WORK TO BE COMPLETED -
Look through the lines below, find those with the word "linkedin", and copy them.

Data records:
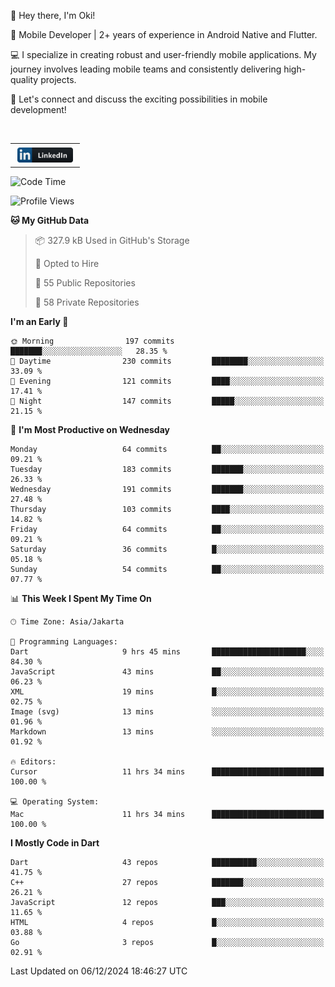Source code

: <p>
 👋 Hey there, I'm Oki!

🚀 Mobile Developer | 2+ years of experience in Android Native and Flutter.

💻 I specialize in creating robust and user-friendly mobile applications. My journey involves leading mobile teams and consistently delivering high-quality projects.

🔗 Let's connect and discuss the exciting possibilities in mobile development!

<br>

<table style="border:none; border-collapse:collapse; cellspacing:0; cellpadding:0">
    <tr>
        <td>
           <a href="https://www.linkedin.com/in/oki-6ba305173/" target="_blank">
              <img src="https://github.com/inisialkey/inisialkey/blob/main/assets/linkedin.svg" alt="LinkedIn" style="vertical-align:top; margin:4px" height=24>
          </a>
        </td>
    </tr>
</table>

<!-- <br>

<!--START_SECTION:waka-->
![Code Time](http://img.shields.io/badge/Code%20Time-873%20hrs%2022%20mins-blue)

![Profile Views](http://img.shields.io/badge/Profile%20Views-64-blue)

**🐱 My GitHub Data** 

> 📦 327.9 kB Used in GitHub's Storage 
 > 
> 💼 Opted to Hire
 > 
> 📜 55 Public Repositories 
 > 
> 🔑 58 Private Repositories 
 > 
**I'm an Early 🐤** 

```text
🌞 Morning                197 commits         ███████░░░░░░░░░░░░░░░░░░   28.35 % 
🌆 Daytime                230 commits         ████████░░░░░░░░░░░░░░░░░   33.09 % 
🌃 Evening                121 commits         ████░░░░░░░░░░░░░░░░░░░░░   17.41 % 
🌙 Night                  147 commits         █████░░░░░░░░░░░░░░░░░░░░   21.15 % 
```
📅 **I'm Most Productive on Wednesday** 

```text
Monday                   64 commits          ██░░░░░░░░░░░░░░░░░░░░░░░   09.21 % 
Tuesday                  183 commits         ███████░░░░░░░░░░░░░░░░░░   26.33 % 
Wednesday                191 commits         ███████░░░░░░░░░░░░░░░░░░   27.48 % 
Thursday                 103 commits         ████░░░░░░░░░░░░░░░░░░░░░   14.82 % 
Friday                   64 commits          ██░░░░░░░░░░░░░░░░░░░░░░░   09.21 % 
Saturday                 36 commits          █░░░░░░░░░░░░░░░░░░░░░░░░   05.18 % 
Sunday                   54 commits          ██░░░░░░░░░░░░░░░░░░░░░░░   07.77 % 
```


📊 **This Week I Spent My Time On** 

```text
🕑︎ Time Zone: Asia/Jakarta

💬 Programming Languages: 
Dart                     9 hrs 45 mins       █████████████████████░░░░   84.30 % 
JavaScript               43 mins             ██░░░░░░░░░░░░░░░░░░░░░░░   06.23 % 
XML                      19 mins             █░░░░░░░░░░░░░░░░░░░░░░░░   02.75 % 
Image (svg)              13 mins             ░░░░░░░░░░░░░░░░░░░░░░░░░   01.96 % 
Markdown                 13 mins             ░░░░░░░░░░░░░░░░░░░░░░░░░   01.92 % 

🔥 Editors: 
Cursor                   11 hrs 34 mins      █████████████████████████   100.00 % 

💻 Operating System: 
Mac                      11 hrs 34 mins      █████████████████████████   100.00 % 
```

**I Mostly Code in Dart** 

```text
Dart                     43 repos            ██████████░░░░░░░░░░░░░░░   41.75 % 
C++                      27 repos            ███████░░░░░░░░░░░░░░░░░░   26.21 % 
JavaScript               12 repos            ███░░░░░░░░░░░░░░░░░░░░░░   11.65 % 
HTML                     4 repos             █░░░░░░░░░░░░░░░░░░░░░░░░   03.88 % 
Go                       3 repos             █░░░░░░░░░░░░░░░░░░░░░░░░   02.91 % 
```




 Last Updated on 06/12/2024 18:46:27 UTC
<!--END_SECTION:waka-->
* * *
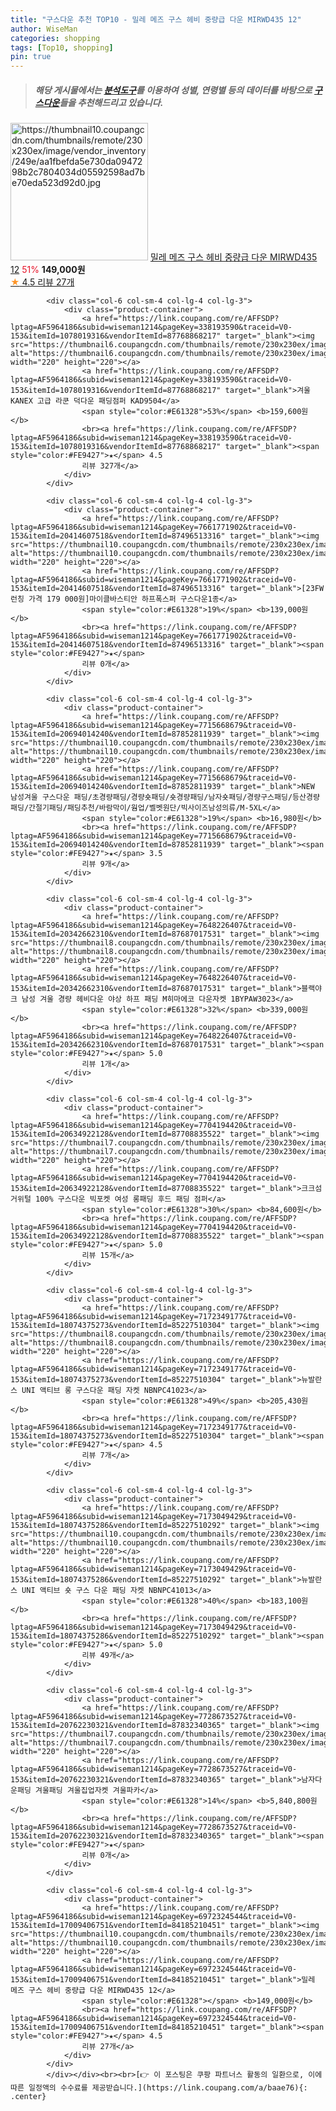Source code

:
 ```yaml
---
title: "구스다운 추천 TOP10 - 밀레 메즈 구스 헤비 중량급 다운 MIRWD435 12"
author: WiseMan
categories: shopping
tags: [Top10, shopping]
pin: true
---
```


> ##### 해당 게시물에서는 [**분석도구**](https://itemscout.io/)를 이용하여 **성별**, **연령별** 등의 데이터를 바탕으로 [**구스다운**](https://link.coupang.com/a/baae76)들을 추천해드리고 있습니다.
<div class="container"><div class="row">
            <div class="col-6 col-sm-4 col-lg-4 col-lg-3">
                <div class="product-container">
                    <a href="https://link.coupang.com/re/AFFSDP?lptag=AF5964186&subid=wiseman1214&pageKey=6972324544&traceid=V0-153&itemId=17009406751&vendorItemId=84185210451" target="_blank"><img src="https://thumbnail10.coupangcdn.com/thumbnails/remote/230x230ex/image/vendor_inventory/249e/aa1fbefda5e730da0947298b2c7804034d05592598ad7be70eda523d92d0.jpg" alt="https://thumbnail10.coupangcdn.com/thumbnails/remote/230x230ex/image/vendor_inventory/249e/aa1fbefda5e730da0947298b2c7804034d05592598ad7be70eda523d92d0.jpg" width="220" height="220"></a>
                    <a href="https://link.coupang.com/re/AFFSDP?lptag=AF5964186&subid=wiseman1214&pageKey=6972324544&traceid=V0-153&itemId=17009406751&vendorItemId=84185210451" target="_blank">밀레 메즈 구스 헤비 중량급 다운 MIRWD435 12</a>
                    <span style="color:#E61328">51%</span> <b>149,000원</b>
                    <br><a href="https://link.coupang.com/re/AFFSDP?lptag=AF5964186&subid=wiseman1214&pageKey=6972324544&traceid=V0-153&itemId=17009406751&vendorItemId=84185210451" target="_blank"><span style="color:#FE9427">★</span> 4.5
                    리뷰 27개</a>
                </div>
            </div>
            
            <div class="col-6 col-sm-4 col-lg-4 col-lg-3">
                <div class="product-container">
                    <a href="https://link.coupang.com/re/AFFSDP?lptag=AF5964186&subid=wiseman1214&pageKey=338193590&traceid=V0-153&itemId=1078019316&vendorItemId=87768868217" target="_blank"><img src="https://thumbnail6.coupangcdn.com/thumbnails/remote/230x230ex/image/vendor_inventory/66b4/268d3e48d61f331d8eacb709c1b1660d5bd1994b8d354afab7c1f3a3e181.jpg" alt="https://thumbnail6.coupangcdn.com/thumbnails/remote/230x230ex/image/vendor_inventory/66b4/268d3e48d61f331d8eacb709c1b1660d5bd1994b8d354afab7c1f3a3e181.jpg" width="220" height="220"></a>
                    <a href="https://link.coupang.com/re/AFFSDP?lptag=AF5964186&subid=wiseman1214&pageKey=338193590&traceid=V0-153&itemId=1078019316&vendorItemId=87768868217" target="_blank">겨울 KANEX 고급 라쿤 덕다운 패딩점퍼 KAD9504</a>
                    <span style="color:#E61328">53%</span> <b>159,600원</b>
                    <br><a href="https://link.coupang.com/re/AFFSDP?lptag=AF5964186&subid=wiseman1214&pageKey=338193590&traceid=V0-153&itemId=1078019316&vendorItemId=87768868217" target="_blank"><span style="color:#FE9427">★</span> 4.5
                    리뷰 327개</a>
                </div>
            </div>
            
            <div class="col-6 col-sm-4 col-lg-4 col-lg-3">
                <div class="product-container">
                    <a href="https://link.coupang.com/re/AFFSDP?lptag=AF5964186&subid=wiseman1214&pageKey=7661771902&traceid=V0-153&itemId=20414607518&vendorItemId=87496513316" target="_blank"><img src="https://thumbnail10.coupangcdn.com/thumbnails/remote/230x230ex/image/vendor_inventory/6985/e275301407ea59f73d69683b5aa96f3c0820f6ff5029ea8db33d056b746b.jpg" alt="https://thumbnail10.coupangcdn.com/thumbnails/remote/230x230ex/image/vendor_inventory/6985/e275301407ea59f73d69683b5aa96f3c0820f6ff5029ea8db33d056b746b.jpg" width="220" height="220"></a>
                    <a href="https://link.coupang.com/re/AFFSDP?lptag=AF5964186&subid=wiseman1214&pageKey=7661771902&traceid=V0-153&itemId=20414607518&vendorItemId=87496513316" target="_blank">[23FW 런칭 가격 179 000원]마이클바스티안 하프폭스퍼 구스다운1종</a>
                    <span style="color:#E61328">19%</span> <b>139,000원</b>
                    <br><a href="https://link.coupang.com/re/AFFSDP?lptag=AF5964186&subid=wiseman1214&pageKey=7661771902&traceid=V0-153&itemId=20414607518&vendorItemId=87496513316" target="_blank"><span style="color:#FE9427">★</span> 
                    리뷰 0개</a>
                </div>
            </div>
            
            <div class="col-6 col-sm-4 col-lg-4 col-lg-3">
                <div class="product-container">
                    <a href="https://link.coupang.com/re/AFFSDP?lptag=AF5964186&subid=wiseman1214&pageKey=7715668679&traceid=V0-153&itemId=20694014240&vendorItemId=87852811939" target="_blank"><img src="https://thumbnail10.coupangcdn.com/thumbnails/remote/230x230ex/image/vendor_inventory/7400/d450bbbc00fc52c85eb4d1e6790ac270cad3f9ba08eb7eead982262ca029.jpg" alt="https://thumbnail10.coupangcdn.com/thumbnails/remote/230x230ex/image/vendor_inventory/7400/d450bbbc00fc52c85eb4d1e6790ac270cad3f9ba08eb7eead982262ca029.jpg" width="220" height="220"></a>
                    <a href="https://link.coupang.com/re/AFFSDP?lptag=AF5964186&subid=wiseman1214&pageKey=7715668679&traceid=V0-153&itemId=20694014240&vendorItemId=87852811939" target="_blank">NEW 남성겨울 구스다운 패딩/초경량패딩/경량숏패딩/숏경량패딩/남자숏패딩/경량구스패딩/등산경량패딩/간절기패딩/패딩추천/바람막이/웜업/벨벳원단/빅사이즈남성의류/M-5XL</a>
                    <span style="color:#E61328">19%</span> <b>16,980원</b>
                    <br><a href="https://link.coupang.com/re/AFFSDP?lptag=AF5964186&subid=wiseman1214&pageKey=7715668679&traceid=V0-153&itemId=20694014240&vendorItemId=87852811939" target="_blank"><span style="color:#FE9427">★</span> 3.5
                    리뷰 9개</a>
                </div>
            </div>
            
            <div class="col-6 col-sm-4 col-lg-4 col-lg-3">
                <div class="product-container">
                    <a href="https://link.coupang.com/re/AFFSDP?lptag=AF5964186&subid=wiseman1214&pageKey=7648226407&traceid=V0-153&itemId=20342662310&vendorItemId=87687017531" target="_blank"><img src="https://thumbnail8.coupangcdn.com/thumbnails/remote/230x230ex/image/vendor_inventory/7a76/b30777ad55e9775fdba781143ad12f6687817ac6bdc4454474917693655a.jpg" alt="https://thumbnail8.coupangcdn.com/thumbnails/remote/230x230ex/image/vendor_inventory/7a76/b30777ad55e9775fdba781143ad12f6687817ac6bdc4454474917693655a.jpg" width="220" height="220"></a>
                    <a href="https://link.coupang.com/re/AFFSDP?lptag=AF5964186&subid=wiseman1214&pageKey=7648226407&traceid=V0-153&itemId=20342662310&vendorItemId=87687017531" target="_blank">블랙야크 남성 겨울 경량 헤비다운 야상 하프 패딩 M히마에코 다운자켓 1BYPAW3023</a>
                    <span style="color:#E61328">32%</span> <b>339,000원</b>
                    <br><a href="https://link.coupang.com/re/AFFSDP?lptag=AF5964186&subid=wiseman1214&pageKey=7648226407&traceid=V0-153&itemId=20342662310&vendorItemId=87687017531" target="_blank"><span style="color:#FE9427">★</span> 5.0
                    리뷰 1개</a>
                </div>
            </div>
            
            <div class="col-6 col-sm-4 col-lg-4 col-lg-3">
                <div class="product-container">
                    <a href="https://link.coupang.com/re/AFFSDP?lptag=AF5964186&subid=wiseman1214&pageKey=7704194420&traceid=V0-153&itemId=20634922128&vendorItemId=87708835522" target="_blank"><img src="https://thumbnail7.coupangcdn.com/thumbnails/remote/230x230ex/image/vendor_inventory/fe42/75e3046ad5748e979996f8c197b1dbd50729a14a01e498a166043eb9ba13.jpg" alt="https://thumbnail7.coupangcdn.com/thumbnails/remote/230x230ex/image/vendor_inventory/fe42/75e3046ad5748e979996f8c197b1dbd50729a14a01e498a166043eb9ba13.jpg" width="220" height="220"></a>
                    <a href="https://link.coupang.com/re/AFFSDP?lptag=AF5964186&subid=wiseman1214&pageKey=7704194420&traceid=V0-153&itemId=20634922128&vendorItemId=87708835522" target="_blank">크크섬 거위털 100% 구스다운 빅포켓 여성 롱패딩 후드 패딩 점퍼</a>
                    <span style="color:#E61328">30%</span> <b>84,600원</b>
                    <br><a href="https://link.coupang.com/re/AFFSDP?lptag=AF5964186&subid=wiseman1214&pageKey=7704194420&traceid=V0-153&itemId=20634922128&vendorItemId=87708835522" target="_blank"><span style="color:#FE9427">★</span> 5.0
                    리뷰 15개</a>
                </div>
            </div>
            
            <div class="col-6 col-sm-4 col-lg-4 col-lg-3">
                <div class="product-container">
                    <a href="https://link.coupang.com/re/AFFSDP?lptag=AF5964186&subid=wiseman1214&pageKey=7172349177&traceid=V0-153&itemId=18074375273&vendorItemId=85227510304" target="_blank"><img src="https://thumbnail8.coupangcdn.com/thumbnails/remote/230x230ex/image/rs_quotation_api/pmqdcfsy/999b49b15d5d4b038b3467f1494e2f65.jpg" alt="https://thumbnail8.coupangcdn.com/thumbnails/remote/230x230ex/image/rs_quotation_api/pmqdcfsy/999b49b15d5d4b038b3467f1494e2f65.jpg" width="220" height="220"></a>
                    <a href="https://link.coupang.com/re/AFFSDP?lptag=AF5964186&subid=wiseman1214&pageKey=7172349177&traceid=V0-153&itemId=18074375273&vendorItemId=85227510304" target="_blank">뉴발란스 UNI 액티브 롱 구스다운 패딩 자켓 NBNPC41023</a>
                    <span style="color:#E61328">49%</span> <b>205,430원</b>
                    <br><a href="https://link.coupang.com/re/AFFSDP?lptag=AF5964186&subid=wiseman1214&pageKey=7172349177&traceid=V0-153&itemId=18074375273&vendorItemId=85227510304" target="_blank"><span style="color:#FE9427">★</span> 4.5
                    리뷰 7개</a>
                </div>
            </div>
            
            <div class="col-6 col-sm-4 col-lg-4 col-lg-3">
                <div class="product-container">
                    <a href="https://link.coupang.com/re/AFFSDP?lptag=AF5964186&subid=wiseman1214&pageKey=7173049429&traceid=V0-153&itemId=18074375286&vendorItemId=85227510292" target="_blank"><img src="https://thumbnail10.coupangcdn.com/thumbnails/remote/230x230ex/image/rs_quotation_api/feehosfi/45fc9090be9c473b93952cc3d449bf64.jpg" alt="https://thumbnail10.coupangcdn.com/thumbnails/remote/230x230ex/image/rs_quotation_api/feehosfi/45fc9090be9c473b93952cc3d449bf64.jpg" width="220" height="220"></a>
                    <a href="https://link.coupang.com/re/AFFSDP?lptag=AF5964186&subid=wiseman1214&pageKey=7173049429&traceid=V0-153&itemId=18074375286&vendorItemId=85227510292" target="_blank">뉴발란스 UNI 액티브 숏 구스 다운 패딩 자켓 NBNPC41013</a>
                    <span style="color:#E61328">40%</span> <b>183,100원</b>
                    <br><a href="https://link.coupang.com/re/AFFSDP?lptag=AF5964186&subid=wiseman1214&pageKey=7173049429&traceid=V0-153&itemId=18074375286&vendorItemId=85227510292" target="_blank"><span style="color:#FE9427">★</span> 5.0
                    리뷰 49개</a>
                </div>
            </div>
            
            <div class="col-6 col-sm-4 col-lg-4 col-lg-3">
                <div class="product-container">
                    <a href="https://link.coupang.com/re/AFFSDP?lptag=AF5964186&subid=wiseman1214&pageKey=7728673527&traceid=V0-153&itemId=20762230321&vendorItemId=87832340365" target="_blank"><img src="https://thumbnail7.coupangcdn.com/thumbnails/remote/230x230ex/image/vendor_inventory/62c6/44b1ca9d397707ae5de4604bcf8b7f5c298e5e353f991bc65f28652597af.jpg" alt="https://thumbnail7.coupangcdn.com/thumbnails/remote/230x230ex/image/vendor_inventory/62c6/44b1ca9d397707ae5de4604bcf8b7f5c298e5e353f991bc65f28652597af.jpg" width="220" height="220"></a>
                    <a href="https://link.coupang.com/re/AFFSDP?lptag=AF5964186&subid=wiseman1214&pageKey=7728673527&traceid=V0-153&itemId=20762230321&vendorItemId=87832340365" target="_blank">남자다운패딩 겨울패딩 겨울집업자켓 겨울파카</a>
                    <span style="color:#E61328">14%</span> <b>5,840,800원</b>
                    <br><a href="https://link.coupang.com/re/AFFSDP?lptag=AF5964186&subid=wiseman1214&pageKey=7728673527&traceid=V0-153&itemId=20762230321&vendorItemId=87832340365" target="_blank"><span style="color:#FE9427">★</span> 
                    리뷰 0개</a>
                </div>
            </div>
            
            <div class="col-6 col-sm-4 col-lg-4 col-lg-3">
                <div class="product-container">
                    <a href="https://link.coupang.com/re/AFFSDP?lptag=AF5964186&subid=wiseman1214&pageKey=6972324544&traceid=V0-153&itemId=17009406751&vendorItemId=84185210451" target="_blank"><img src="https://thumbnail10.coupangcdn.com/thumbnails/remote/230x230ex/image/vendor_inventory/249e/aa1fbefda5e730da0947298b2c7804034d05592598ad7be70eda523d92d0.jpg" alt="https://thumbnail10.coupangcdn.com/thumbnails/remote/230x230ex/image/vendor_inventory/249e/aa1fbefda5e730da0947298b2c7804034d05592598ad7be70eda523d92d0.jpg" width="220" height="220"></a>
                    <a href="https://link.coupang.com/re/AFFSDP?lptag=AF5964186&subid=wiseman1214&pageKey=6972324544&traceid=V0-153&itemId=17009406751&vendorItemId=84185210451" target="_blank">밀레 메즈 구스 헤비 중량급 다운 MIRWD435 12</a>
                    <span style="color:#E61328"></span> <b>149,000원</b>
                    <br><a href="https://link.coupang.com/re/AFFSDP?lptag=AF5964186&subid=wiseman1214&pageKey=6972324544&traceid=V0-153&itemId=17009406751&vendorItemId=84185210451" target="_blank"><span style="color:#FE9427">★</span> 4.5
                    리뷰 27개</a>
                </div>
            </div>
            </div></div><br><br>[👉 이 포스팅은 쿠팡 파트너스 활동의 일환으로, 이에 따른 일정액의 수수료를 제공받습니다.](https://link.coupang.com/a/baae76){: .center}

ANSWER TO THIS TASK -
           <a href="https://www.linkedin.com/in/oki-6ba305173/" target="_blank">
              <img src="https://github.com/inisialkey/inisialkey/blob/main/assets/linkedin.svg" alt="LinkedIn" style="vertical-align:top; margin:4px" height=24>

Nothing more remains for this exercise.